Kinetics and mechanism of reduction of gold(III) complexes by dimethyl sulfide

Abstract

The reactions between trans-[Au(CN) ₂ X ₂ ] ^- (X = Cl or Br) and Me ₂ S have been studied by conventional and high-pressure stopped-flow spectrophotometry in acidic aqueous solution containing 10% (w/w) methanol. The overall stoichiometry Au ^III ∶Me ₂ S is 1∶(1.0 ± 0.1) in agreement with the reaction: trans-[Au(CN) ₂ X ₂ ] ^- + Me ₂ S + H ₂ O → [Au(CN) ₂ ] ^- + Me ₂ SO + 2H ⁺ + 2X ^- . Initial rapid substitution processes result in the formation of a pre-equilibrium between transient gold(III) complexes, which are reduced to [Au(CN) ₂ ] ^- in a subsequent slower redox process.
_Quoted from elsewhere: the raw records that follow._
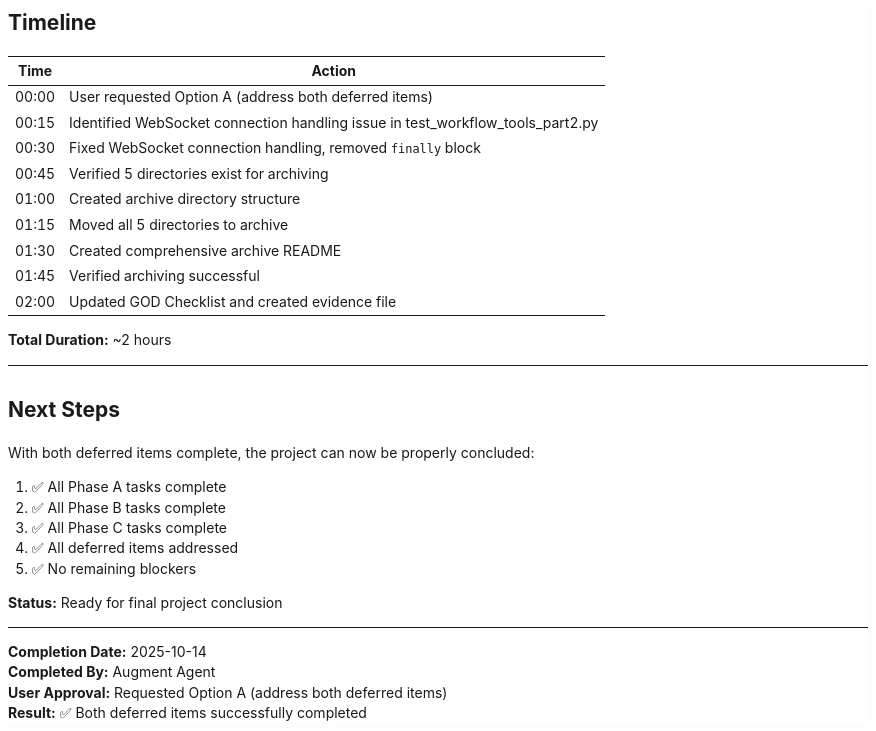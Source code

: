 
## Timeline

| Time | Action |
|------|--------|
| 00:00 | User requested Option A (address both deferred items) |
| 00:15 | Identified WebSocket connection handling issue in test_workflow_tools_part2.py |
| 00:30 | Fixed WebSocket connection handling, removed `finally` block |
| 00:45 | Verified 5 directories exist for archiving |
| 01:00 | Created archive directory structure |
| 01:15 | Moved all 5 directories to archive |
| 01:30 | Created comprehensive archive README |
| 01:45 | Verified archiving successful |
| 02:00 | Updated GOD Checklist and created evidence file |

**Total Duration:** ~2 hours

---

## Next Steps

With both deferred items complete, the project can now be properly concluded:

1. ✅ All Phase A tasks complete
2. ✅ All Phase B tasks complete
3. ✅ All Phase C tasks complete
4. ✅ All deferred items addressed
5. ✅ No remaining blockers

**Status:** Ready for final project conclusion

---

**Completion Date:** 2025-10-14  
**Completed By:** Augment Agent  
**User Approval:** Requested Option A (address both deferred items)  
**Result:** ✅ Both deferred items successfully completed

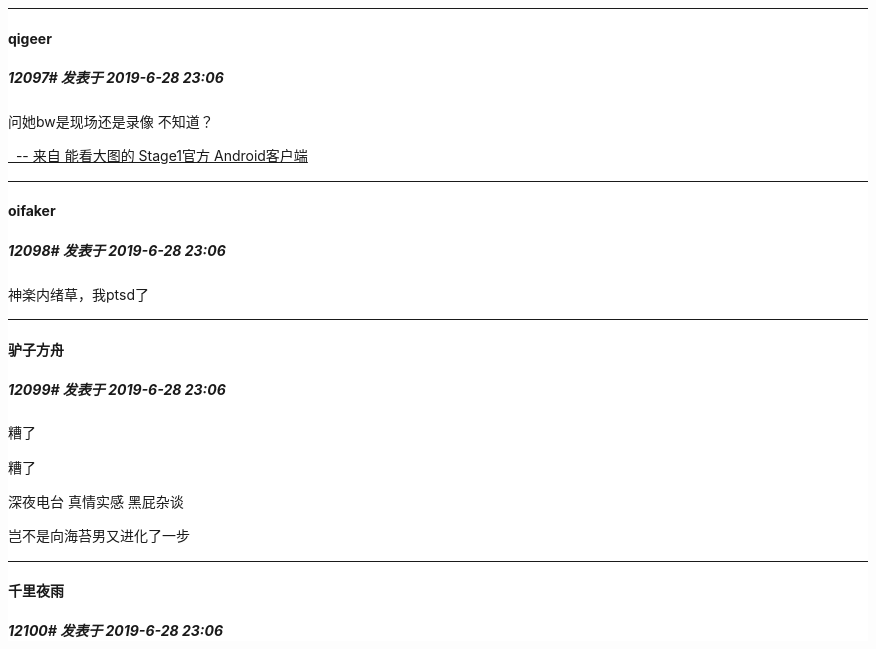 




-----

####  qigeer  
##### 12097#       发表于 2019-6-28 23:06




问她bw是现场还是录像 不知道？

[  -- 来自 能看大图的 Stage1官方 Android客户端](https://www.coolapk.com/apk/140634)







-----

####  oifaker  
##### 12098#       发表于 2019-6-28 23:06




神楽内绪草，我ptsd了







-----

####  驴子方舟  
##### 12099#       发表于 2019-6-28 23:06




糟了 


糟了


深夜电台 真情实感 黑屁杂谈


岂不是向海苔男又进化了一步







-----

####  千里夜雨  
##### 12100#       发表于 2019-6-28 23:06

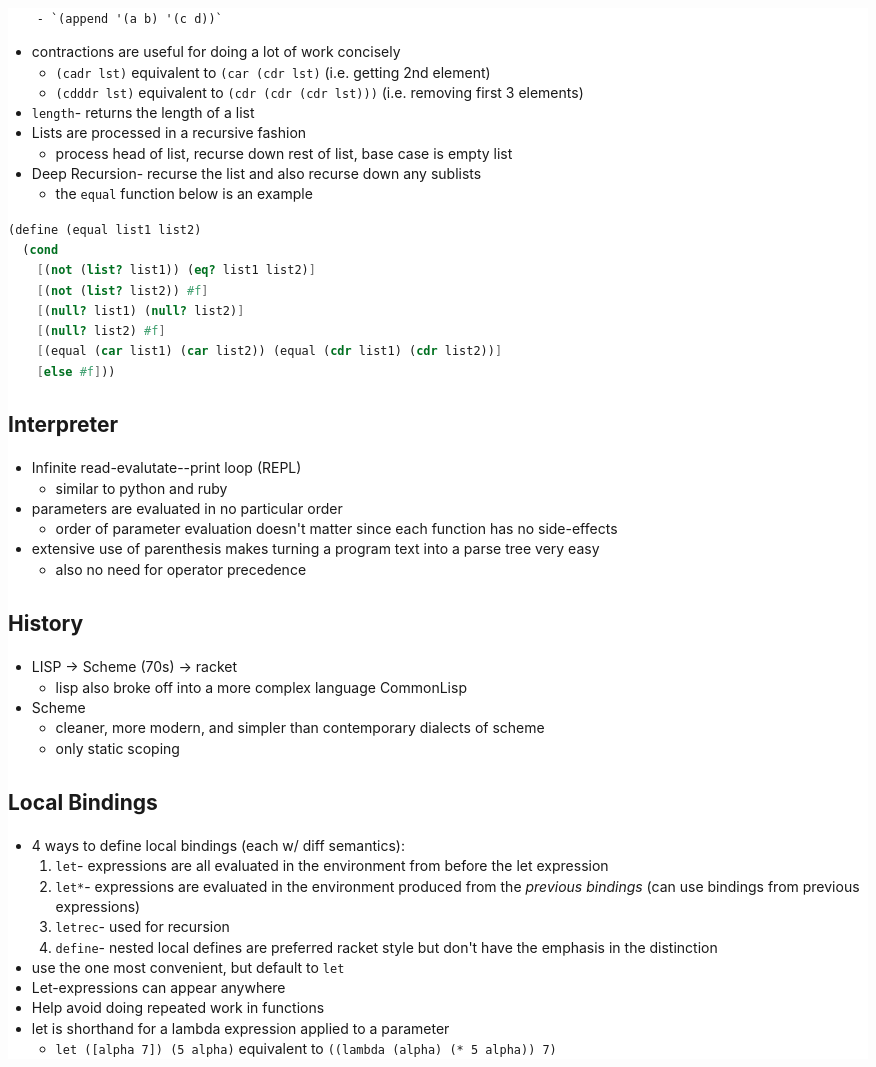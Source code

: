         - `(append '(a b) '(c d))`
- contractions are useful for doing a lot of work concisely 
    - `(cadr lst)` equivalent to `(car (cdr lst)` (i.e. getting 2nd element)
    - `(cdddr lst)` equivalent to `(cdr (cdr (cdr lst)))` (i.e. removing first 3 elements)
- `length`- returns the length of a list 
- Lists are processed in a recursive fashion 
    - process head of list, recurse down rest of list, base case is empty list 
- Deep Recursion- recurse the list and also recurse down any sublists
    - the `equal` function below is an example 

``` scheme
(define (equal list1 list2)
  (cond
    [(not (list? list1)) (eq? list1 list2)]
    [(not (list? list2)) #f]
    [(null? list1) (null? list2)]
    [(null? list2) #f]
    [(equal (car list1) (car list2)) (equal (cdr list1) (cdr list2))]
    [else #f]))
```

## Interpreter

- Infinite read-evalutate--print loop (REPL)
    - similar to python and ruby
- parameters are evaluated in no particular order 
    - order of parameter evaluation doesn't matter since each function has no side-effects
- extensive use of parenthesis makes turning a program text into a parse tree very easy 
    - also no need for operator precedence

## History

- LISP -> Scheme (70s) -> racket 
    - lisp also broke off into a more complex language CommonLisp 
- Scheme
    - cleaner, more modern, and simpler than contemporary dialects of scheme
    - only static scoping 

## Local Bindings

- 4 ways to define local bindings (each w/ diff semantics):
    1. `let`- expressions are all evaluated in the environment from before the let expression
    2. `let*`- expressions are evaluated in the environment produced from the *previous bindings* (can use bindings from previous expressions)
    3. `letrec`- used for recursion 
    4. `define`- nested local defines are preferred racket style but don't have the emphasis in the distinction 
- use the one most convenient, but default to `let`
- Let-expressions can appear anywhere
- Help avoid doing repeated work in functions
- let is shorthand for a lambda expression applied to a parameter
    - `let ([alpha 7]) (5 alpha)` equivalent to `((lambda (alpha) (* 5 alpha)) 7)`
Complexes trans-[Au(CN) ₂ X(Me ₂ S)] with an asymmetric electron distribution along the X–Au–S axis are reduced rapidly via an intermolecular process, in which Me ₂ S attacks a co-ordinated halide. The complex trans-[Au(CN) ₂ (Me ₂ S) ₂ ] , on the other hand, undergoes slow reduction to gold(I) involving a water molecule. The rapid halide-mediated oxidation of thioethers implies that reduction of metal ions in biological systems by such moieties should be favoured in extracellular environments, where the chloride concentrations are high.